* _WHAT YOU ARE ASKED TO DO_
Within the records below, reproduce without change the lines from the line that has "se comportent de" through the line that has "pour quelqu'un d'autre.", and only those.

* _DATASET RECORDS_

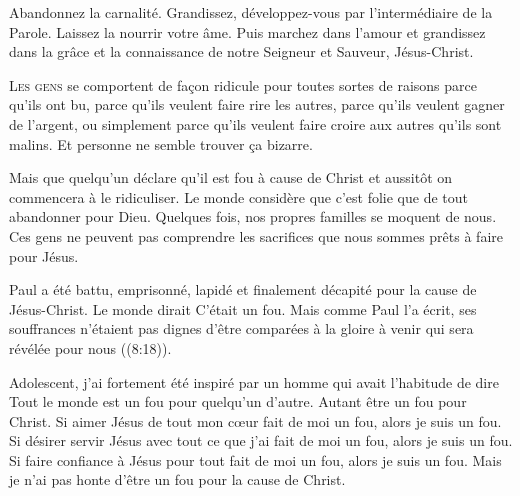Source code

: Abandonnez la carnalité. Grandissez, développez-vous
 par l'intermédiaire de la Parole. Laissez la nourrir votre âme.
 Puis marchez dans l'amour et grandissez dans la
 grâce et la connaissance de notre Seigneur et Sauveur, Jésus-Christ.

\dvrule





\lettrine{L}{es gens} se comportent de fa\c{c}on ridicule
 pour toutes sortes de raisons \ocadr parce qu'ils ont bu,
 parce qu'ils veulent faire rire les autres,
 parce qu'ils veulent gagner de l'argent,
 ou simplement parce qu'ils veulent faire croire aux autres qu'ils sont malins.
 Et personne ne semble trouver \c{c}a bizarre.

Mais que quelqu'un déclare qu'il est fou à cause de Christ
 et aussitôt on commencera à le ridiculiser.
 Le monde considère que c'est folie que de tout abandonner pour Dieu.
 Quelques fois, nos propres familles se moquent de nous.
 Ces gens ne peuvent pas comprendre les sacrifices
 que nous sommes prêts à faire pour Jésus.

Paul a été battu, emprisonné, lapidé et finalement décapité
 pour la cause de Jésus-Christ. Le monde dirait\frcolon{} 
 \Og C'était un fou. \Fg{}
 Mais comme Paul l'a écrit, ses souffrances n'étaient pas
 \Og dignes d'être comparées à la gloire à venir
 qui sera révélée pour nous \Fg{}\linebreak ((8:18)).


Adolescent, j'ai fortement été inspiré par un homme
 qui avait l'habitude de dire\frcolon{} 
 \Og Tout le monde est un fou pour quelqu'un d'autre.
 Autant être un fou pour Christ. \Fg{}
 Si aimer Jésus de tout mon c\oe{}ur fait de moi un fou,
 alors je suis un fou. Si désirer servir Jésus avec tout ce que j'ai
 fait de moi un fou, alors je suis un fou.
 Si faire confiance à Jésus pour tout fait de moi un fou,
 alors je suis un fou.
 Mais je n'ai pas honte d'être un fou pour la cause de Christ.

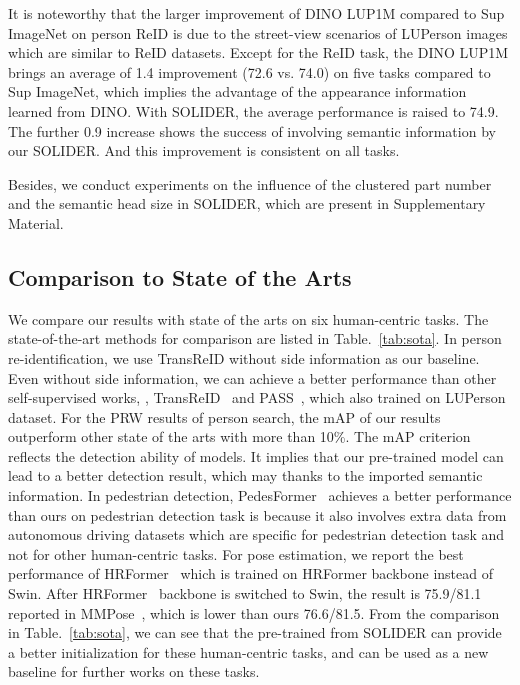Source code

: \documentclass[10pt,twocolumn,letterpaper]{article}
\begin{document}
It is noteworthy that the larger improvement of DINO LUP1M compared to Sup ImageNet on person ReID is due to the street-view scenarios of LUPerson images which are similar to ReID datasets. Except for the ReID task, the DINO LUP1M brings an average of 1.4 improvement (72.6 vs. 74.0) on five tasks compared to Sup ImageNet, which implies the advantage of the appearance information learned from DINO. With SOLIDER, the average performance is raised to 74.9. The further 0.9 increase shows the success of involving semantic information by our SOLIDER. And this improvement is consistent on all tasks.

Besides, we conduct experiments on the influence of the clustered part number and the semantic head size in SOLIDER, which are present in Supplementary Material. 

\subsection{Comparison to State of the Arts}

We compare our results with state of the arts on six human-centric tasks. The state-of-the-art methods for comparison are listed in Table.~\ref{tab:sota}. 
In person re-identification, we use TransReID without side information as our baseline. Even without side information, we can achieve a better performance than other self-supervised works, \eg, TransReID~\cite{transreid} and PASS~\cite{pass}, which also trained on LUPerson dataset.
For the PRW results of person search, the mAP of our results  outperform other state of the arts with more than 10\%. The mAP criterion reflects the detection ability of models. It implies that our pre-trained model can lead to a better detection result, which may thanks to the imported semantic information.
In pedestrian detection, PedesFormer~\cite{pedesformer} achieves a better performance than ours on pedestrian detection task is because it also involves extra data from autonomous driving datasets which are specific for pedestrian detection task and not for other human-centric tasks. 
For pose estimation, we report the best performance of HRFormer~\cite{hrformer} which is trained on HRFormer backbone instead of Swin. 
After HRFormer~\cite{hrformer} backbone is switched to Swin, the result is 75.9/81.1 reported in MMPose~\cite{mmpose2020}, which is lower than ours 76.6/81.5.
From the comparison in Table.~\ref{tab:sota}, we can see that the pre-trained from SOLIDER can provide a better initialization for these human-centric tasks, and can be used as a new baseline for further works on these tasks. 
\end{document}
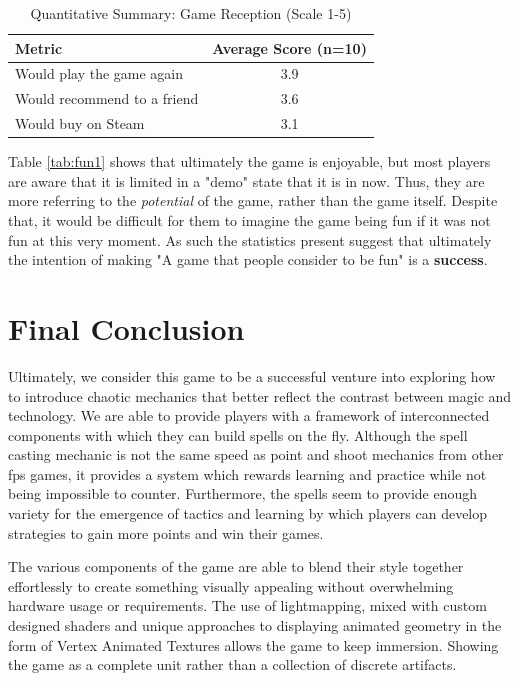 \documentclass[12pt,a4paper]{report}
\begin{document}
\begin{table}[h]
\centering
\caption{Quantitative Summary: Game Reception (Scale 1-5)}
\label{tab:fun2}
\begin{tabular}{l c}
\hline
\textbf{Metric} & \textbf{Average Score (n=10)} \\
\hline
Would play the game again & 3.9 \\
Would recommend to a friend & 3.6 \\
Would buy on Steam & 3.1 \\
\hline
\end{tabular}
\end{table}

Table \ref{tab:fun1} shows that ultimately the game is enjoyable, but most players are aware that it is limited in a "demo" state that it is in now. Thus, they are more referring to the \textit{potential} of the game, rather than the game itself. Despite that, it would be difficult for them to imagine the game being fun if it was not fun at this very moment. As such the statistics present suggest that ultimately the intention of making "A game that people consider to be fun" is a \textbf{success}.

\chapter{Final Conclusion}

Ultimately, we consider this game to be a successful venture into exploring how to introduce chaotic mechanics that better reflect the contrast between magic and technology. We are able to provide players with a framework of interconnected components with which they can build spells on the fly. Although the spell casting mechanic is not the same speed as point and shoot mechanics from other \gls{fps} games, it provides a system which rewards learning and practice while not being impossible to counter. Furthermore, the spells seem to provide enough variety for the emergence of tactics and learning by which players can develop strategies to gain more points and win their games. 

The various components of the game are able to blend their style together effortlessly to create something visually appealing without overwhelming hardware usage or requirements. The use of lightmapping, mixed with custom designed shaders and unique approaches to displaying animated geometry in the form of Vertex Animated Textures allows the game to keep immersion. Showing the game as a complete unit rather than a collection of discrete artifacts.
\end{document}
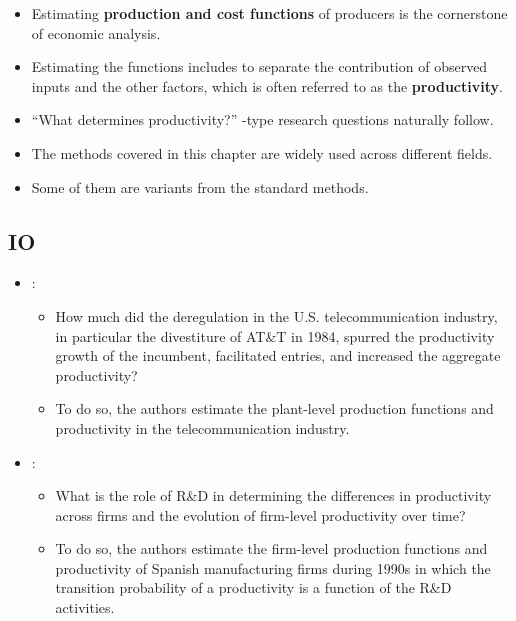 \documentclass[
]{book}
\providecommand{\tightlist}{%
  \setlength{\itemsep}{0pt}\setlength{\parskip}{0pt}}
\begin{document}
\begin{itemize}
\tightlist
\item
  Estimating \textbf{production and cost functions} of producers is the cornerstone of economic analysis.
\item
  Estimating the functions includes to separate the contribution of observed inputs and the other factors, which is often referred to as the \textbf{productivity}.
\item
  ``What determines productivity?'' \citep{Syverson2011}-type research questions naturally follow.
\item
  The methods covered in this chapter are widely used across different fields.
\item
  Some of them are variants from the standard methods.
\end{itemize}

\hypertarget{io}{%
\subsection{IO}\label{io}}

\begin{itemize}
\tightlist
\item
  \citet{Olley1996}:

  \begin{itemize}
  \tightlist
  \item
    How much did the deregulation in the U.S. telecommunication industry, in particular the divestiture of AT\&T in 1984, spurred the productivity growth of the incumbent, facilitated entries, and increased the aggregate productivity?
  \item
    To do so, the authors estimate the plant-level production functions and productivity in the telecommunication industry.
  \end{itemize}
\item
  \citet{Doraszelski2013a}:

  \begin{itemize}
  \tightlist
  \item
    What is the role of R\&D in determining the differences in productivity across firms and the evolution of firm-level productivity over time?
  \item
    To do so, the authors estimate the firm-level production functions and productivity of Spanish manufacturing firms during 1990s in which the transition probability of a productivity is a function of the R\&D activities.
  \end{itemize}
\end{itemize}
\end{document}

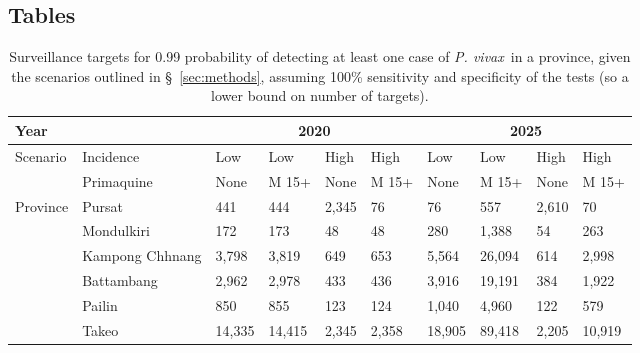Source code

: \documentclass[doublespacing]{bmcart}
\newcommand{\pv}{\textit{P. vivax}}
\begin{document}
\begin{backmatter}

\section*{Tables}
\begin{table}[h!] 
\caption{Surveillance targets for 0.99 probability of detecting at least one case of \pv~in a province, given the scenarios outlined in \S~\ref{sec:methods}, assuming 100\% sensitivity and specificity of the tests (so a lower bound on number of targets).}\label{tab:surveillance}
      \begin{tabular}{|l|l|l|l|l|l|l|l|l|l|}
       \hline 
       \multicolumn{2}{|l|}{Year} & \multicolumn{4}{|c|}{2020} & \multicolumn{4}{|c|}{2025} \\ \hline
       \multirow{2}{*}{Scenario} & Incidence & Low & Low & High & High & Low & Low & High & High \\ %
                                 & Primaquine & None & M 15+ & None & M 15+ & None & M 15+ & None & M 15+ \\ \hline
    \multirow{6}{*}{Province} & Pursat & 441 & 444 & 2,345 & 76 & 76 & 557 & 2,610 & 70 \\ %
                              & Mondulkiri & 172 & 173 & 48 & 48 & 280 & 1,388 & 54 & 263 \\ %
                              & Kampong Chhnang & 3,798 & 3,819 & 649 & 653 & 5,564 & 26,094 & 614 & 2,998 \\ %
                              & Battambang & 2,962 & 2,978 & 433 & 436 & 3,916 & 19,191 & 384 & 1,922 \\ %
                              & Pailin & 850 & 855 & 123 & 124 & 1,040 & 4,960 & 122 & 579 \\ %
                              & Takeo & 14,335 & 14,415 & 2,345 & 2,358 & 18,905 & 89,418 & 2,205 & 10,919 \\ \hline 
      \end{tabular}
\end{table}



\end{backmatter}
\end{document}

* _WRITTEN ANSWER_
\lettrine{L}{es gens} se comportent de fa\c{c}on ridicule
 pour toutes sortes de raisons \ocadr parce qu'ils ont bu,
 parce qu'ils veulent faire rire les autres,
 parce qu'ils veulent gagner de l'argent,
 ou simplement parce qu'ils veulent faire croire aux autres qu'ils sont malins.
 Et personne ne semble trouver \c{c}a bizarre.

Mais que quelqu'un déclare qu'il est fou à cause de Christ
 et aussitôt on commencera à le ridiculiser.
 Le monde considère que c'est folie que de tout abandonner pour Dieu.
 Quelques fois, nos propres familles se moquent de nous.
 Ces gens ne peuvent pas comprendre les sacrifices
 que nous sommes prêts à faire pour Jésus.

Paul a été battu, emprisonné, lapidé et finalement décapité
 pour la cause de Jésus-Christ. Le monde dirait\frcolon{} 
 \Og C'était un fou. \Fg{}
 Mais comme Paul l'a écrit, ses souffrances n'étaient pas
 \Og dignes d'être comparées à la gloire à venir
 qui sera révélée pour nous \Fg{}\linebreak ((8:18)).


Adolescent, j'ai fortement été inspiré par un homme
 qui avait l'habitude de dire\frcolon{} 
 \Og Tout le monde est un fou pour quelqu'un d'autre.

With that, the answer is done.